Ein voll besetztes Kulturhaus in Schlanders, zahlreiche Obstbauern im Publikum und ein wissenschaftlicher Vortrag von Agrarforscher Lucius Tamm waren die Komponenten und Ergebnisse, die sich die Veranstalterin Umweltschutzgruppe Vinschgau vorstellte: „Wir haben von Beginn an wissenschaftliche Erkenntnisse auf das Podium gebracht, wenn es um die Thematik Obstbau und das Ausbringen von Pestizide geht“, so die Präsidentin der Umweltschutzgruppe Vinschgau, Eva Prantl, „der heutige Vortrag, der unter anderem den integrierten, biologischen und Low-Input-Apfelanbau miteinander vergleicht, ist ein weiterer Beitrag zur Versachlichung der Debatte“. Das FiBL gehört weltweit zu den wichtigsten Forschungsinstituten des biologischen Landbaus, mit Standorten in der Schweiz, Österreich und Deutschland und ist neben der Forschung beratend tätig. Die Beratung wendet sich an alle interessierten Landwirte und Bauern.

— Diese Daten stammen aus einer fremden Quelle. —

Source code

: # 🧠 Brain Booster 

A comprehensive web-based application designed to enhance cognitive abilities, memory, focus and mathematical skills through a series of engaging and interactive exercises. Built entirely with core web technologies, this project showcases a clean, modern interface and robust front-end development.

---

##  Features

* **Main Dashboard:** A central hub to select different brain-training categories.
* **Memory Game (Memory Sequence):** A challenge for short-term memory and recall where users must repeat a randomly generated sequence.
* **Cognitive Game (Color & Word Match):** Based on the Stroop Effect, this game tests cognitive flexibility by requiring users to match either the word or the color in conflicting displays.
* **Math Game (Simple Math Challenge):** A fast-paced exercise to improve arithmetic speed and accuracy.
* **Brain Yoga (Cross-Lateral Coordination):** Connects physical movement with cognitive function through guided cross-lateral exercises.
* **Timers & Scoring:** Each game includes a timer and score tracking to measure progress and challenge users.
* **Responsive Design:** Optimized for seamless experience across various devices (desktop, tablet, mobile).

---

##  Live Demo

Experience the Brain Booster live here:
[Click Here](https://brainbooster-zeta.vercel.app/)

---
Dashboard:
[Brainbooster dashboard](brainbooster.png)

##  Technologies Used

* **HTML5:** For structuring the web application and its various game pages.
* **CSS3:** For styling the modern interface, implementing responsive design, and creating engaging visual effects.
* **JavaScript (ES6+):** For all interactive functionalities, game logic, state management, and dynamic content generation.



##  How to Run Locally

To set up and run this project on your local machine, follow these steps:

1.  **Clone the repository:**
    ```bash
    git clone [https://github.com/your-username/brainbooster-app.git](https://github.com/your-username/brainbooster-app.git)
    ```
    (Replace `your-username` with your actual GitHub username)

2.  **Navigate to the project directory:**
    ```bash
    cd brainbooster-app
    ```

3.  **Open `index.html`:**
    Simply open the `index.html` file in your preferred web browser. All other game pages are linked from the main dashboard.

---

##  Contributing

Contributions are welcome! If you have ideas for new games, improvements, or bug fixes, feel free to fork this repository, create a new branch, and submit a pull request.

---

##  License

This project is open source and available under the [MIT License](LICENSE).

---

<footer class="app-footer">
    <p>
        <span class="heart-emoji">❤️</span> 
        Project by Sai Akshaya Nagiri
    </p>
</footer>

Seit über zwanzig Jahren prüfen verschiedene Versuchsreihen des FiBL diverse Methoden des Apfelanbaus; darunter gehören die Integrierte Produktion (IP), der biologische Anbau, aber auch Low-Input-Methoden, die verschiedene Management- und Control-Methoden miteinander kombinieren.

KERNOBST UND WEINBAU: PESTIZID-INTENSIV

Lucius Tamm, der sich einen Teil der Vinschgauer Talschaft vor seinem Vortrag ansah, begann angesichts des großflächigen Anbaugebietes im Vinschgau mit den Worten: „Sie haben eine Riesen-Verantwortung“. Im globalen Kontext stünden massive Bodenprobleme, Klimawandel, Bienensterben, der enorme Verlust der Biodiversität sowie die Problematiken rund um die Wasserqualität gleich mit im Raum, wenn man sich um den Anbau von Kernobst austauschen würde. Kernobst: eine extrem intensive Kultur im Vergleich mit anderen Kulturen, die gemeinsam mit dem Weinbau enorme Menge an Pflanzenschutzmitteln verbraucht. „In der Schweiz sind über 100 verschiedene Pestizide in Fließgewässern nachgewiesen worden, oft wurden Cocktails aus verschiedenen Mitteln nachgewiesen. Auch im Grundwasser wurden in landwirtschaftlich intensiv genutzten Gegenden, auch in den Regionen mit viel Obst und Weinbau, im Wallis und am Bodensee, Mehrfachbelastungen mit Pestiziden gefunden (Studie EAWAG/CH)..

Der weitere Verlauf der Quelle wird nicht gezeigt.